#### [Aim of the task]
Which lines of the material contain the word "tempo"? Show each one.

#### [Supplied material]

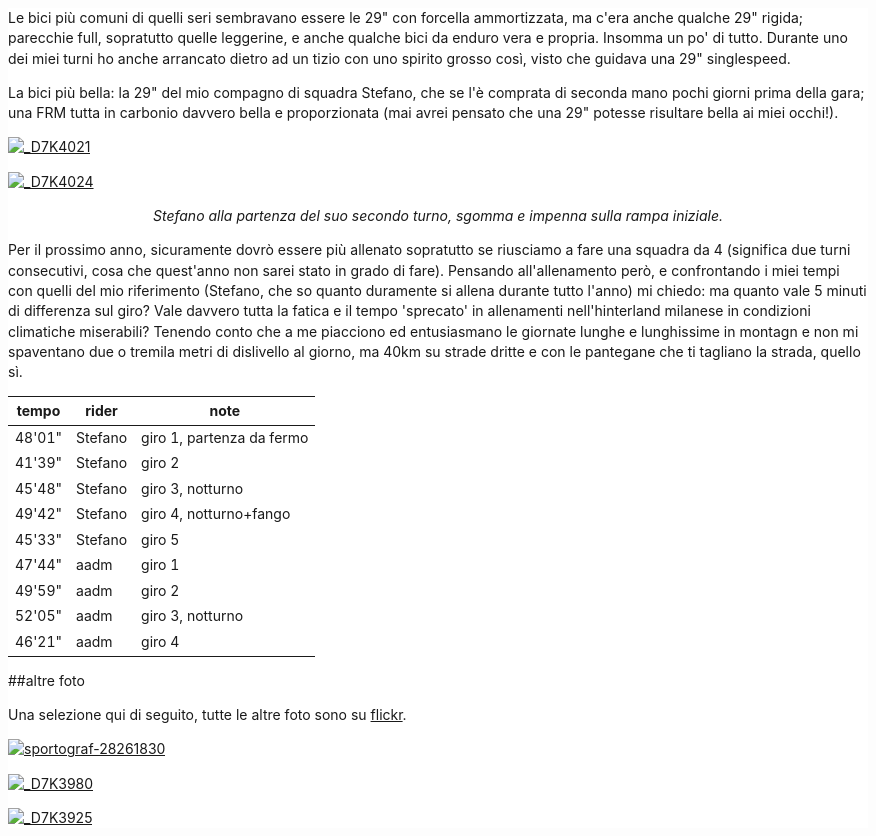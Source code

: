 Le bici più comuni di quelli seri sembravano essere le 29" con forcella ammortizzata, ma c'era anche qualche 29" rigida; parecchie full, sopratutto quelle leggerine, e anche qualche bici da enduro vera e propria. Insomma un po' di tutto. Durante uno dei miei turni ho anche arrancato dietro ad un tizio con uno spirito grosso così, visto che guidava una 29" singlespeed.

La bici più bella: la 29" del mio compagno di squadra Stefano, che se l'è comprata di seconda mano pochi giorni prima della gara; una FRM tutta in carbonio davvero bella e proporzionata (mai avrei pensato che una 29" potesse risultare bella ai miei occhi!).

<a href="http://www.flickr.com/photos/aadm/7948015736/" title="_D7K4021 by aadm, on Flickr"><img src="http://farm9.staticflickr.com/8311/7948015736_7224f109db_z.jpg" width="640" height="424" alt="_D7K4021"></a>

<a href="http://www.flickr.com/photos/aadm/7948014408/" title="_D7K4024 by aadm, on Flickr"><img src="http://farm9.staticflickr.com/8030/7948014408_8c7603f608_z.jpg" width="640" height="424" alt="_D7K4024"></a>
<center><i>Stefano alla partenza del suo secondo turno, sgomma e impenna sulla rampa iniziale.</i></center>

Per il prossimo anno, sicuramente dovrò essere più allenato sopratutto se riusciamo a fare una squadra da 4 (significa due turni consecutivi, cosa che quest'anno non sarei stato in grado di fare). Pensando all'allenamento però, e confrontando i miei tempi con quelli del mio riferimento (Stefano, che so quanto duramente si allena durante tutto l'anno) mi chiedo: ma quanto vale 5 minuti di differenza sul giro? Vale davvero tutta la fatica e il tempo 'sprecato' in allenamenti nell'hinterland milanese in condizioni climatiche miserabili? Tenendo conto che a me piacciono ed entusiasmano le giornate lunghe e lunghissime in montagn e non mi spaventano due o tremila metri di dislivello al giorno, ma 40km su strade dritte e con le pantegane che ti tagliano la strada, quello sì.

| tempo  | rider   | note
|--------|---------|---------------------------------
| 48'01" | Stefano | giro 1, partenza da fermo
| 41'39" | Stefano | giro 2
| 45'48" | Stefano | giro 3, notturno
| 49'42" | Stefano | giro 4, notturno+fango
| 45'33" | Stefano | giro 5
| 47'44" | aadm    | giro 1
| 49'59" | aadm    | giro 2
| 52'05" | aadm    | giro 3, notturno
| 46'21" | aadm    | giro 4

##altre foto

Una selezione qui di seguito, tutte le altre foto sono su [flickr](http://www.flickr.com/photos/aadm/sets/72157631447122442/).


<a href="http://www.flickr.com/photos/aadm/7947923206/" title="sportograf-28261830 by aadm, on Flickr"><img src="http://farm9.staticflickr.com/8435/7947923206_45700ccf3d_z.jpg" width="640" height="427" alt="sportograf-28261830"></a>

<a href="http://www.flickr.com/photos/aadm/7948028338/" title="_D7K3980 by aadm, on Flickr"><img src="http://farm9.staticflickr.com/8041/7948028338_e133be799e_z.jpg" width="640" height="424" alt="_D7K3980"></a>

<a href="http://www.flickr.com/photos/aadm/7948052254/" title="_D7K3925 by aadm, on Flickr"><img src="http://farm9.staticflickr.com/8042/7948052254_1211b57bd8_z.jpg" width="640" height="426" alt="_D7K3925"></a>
--
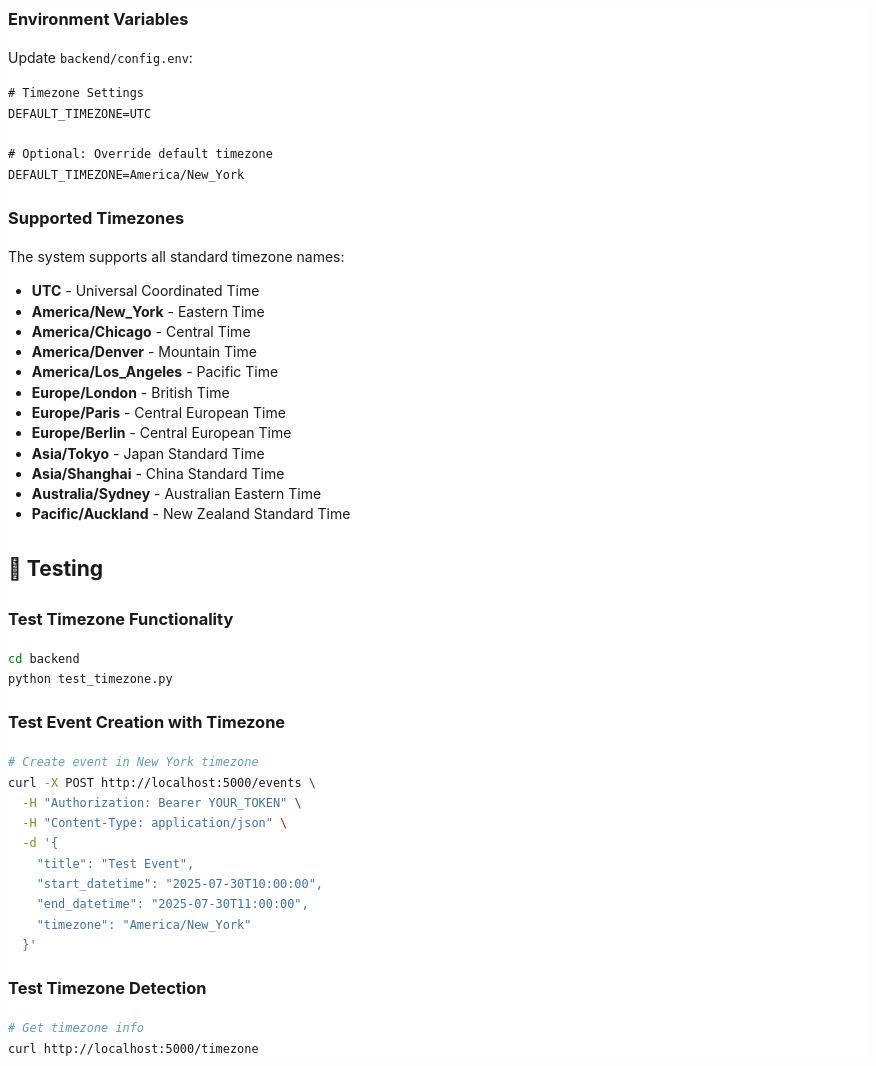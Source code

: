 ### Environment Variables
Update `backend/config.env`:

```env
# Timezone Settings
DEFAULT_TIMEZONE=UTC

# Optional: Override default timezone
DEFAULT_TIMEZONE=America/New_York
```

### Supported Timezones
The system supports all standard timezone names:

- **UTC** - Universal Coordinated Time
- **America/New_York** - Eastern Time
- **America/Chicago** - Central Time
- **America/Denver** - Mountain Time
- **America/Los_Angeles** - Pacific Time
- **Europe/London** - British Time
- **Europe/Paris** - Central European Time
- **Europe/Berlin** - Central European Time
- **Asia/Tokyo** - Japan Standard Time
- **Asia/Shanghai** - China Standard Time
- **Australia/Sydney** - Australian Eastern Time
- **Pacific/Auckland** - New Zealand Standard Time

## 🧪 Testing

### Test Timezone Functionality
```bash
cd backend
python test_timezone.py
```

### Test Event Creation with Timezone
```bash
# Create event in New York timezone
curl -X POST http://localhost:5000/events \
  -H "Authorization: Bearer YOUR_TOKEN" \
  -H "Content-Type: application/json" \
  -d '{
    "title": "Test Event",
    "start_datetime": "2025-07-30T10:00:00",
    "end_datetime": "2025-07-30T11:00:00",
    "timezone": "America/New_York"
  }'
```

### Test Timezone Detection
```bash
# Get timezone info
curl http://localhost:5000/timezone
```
--
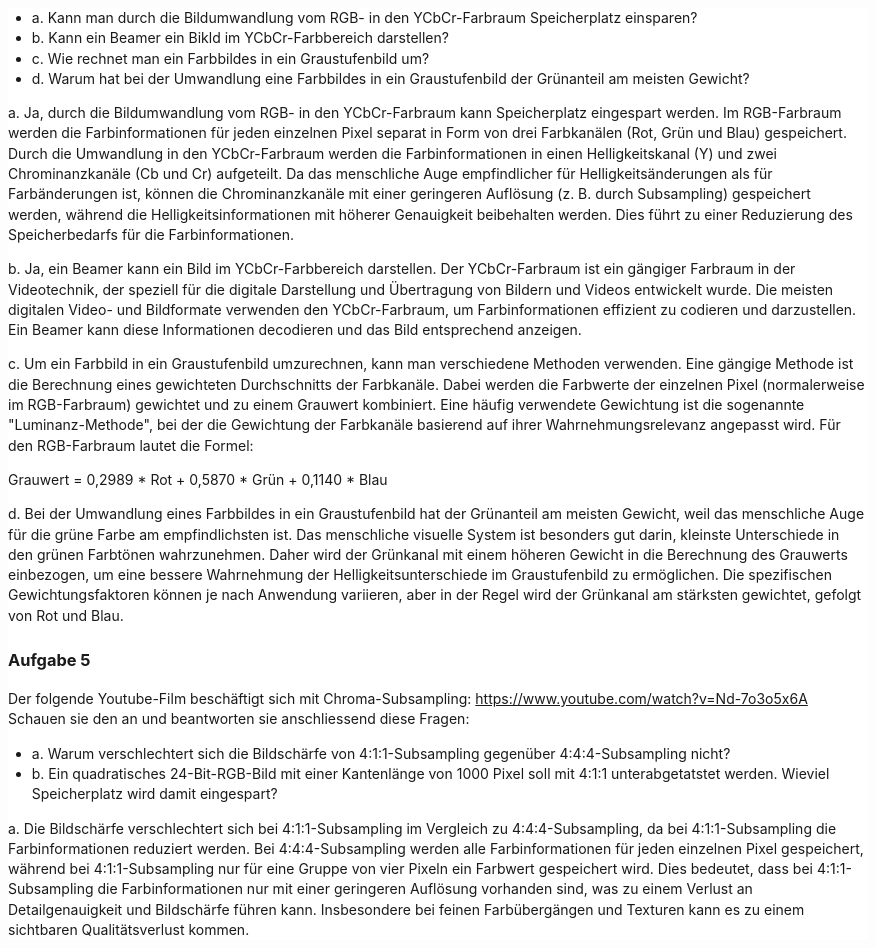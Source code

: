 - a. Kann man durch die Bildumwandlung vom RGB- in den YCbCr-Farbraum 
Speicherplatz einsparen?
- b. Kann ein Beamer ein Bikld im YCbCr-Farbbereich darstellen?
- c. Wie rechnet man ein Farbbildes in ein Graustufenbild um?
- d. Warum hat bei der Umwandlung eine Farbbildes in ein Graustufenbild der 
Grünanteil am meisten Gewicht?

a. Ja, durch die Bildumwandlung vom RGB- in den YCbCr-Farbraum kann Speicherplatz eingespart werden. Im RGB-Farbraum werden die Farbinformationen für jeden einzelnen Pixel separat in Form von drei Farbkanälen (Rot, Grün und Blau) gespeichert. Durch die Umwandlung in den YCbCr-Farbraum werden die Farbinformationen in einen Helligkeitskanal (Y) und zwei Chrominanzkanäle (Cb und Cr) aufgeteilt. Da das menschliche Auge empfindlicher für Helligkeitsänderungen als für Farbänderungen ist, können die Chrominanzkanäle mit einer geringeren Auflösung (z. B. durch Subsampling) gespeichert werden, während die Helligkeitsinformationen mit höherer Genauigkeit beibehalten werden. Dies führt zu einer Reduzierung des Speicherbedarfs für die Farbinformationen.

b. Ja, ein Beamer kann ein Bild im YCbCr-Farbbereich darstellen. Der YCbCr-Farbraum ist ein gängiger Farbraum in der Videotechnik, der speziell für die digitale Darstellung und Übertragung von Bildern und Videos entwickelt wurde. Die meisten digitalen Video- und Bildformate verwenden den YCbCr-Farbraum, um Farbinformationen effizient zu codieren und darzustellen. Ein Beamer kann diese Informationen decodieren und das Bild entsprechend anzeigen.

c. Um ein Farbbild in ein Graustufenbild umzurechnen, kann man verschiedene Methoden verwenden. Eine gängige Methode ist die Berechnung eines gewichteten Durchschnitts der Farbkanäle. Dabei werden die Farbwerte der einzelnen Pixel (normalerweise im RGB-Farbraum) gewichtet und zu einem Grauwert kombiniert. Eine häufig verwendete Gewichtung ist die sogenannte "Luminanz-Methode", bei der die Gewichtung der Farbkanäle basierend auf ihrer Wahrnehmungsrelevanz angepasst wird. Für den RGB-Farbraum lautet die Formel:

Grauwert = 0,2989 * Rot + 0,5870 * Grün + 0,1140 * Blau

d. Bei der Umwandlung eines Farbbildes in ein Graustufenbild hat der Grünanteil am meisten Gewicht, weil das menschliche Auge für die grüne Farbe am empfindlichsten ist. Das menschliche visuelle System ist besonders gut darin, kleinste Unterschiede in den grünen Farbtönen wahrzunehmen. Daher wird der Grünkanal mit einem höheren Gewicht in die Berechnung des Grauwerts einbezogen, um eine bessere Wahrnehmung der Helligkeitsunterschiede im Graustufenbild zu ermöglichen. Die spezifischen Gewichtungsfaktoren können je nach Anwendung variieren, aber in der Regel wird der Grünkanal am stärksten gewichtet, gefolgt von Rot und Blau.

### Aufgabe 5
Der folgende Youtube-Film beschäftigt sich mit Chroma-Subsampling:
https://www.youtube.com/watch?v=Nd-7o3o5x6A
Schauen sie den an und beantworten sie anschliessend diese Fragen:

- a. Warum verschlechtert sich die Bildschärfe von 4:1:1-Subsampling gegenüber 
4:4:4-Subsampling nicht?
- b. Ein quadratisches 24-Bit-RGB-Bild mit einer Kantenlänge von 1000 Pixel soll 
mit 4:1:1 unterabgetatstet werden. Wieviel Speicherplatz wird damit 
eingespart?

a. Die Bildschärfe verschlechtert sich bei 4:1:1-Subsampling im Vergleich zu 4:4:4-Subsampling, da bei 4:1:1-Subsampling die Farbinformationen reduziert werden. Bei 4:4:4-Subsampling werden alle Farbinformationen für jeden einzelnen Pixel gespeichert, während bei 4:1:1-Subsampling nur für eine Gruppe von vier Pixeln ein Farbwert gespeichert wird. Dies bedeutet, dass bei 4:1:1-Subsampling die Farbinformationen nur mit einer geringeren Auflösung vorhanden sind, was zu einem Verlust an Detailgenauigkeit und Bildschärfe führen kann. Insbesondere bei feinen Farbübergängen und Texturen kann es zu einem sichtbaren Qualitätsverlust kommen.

#### [Response box]
Per il prossimo anno, sicuramente dovrò essere più allenato sopratutto se riusciamo a fare una squadra da 4 (significa due turni consecutivi, cosa che quest'anno non sarei stato in grado di fare). Pensando all'allenamento però, e confrontando i miei tempi con quelli del mio riferimento (Stefano, che so quanto duramente si allena durante tutto l'anno) mi chiedo: ma quanto vale 5 minuti di differenza sul giro? Vale davvero tutta la fatica e il tempo 'sprecato' in allenamenti nell'hinterland milanese in condizioni climatiche miserabili? Tenendo conto che a me piacciono ed entusiasmano le giornate lunghe e lunghissime in montagn e non mi spaventano due o tremila metri di dislivello al giorno, ma 40km su strade dritte e con le pantegane che ti tagliano la strada, quello sì.
| tempo  | rider   | note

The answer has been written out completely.